[Stored entries]
################
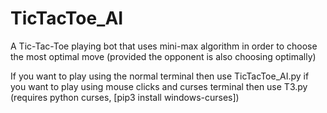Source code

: # TicTacToe_AI

A Tic-Tac-Toe playing bot that uses mini-max algorithm in order to choose the most optimal move (provided the opponent is also choosing optimally)


If you want to play using the normal terminal then use TicTacToe_AI.py
if you want to play using mouse clicks and curses terminal then use T3.py (requires python curses, [pip3 install windows-curses])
################
» Task prompt:
Make an exact copy of every record, pictures excluded.

» Result of this task:
Source code

: # TicTacToe_AI

A Tic-Tac-Toe playing bot that uses mini-max algorithm in order to choose the most optimal move (provided the opponent is also choosing optimally)


If you want to play using the normal terminal then use TicTacToe_AI.py
if you want to play using mouse clicks and curses terminal then use T3.py (requires python curses, [pip3 install windows-curses])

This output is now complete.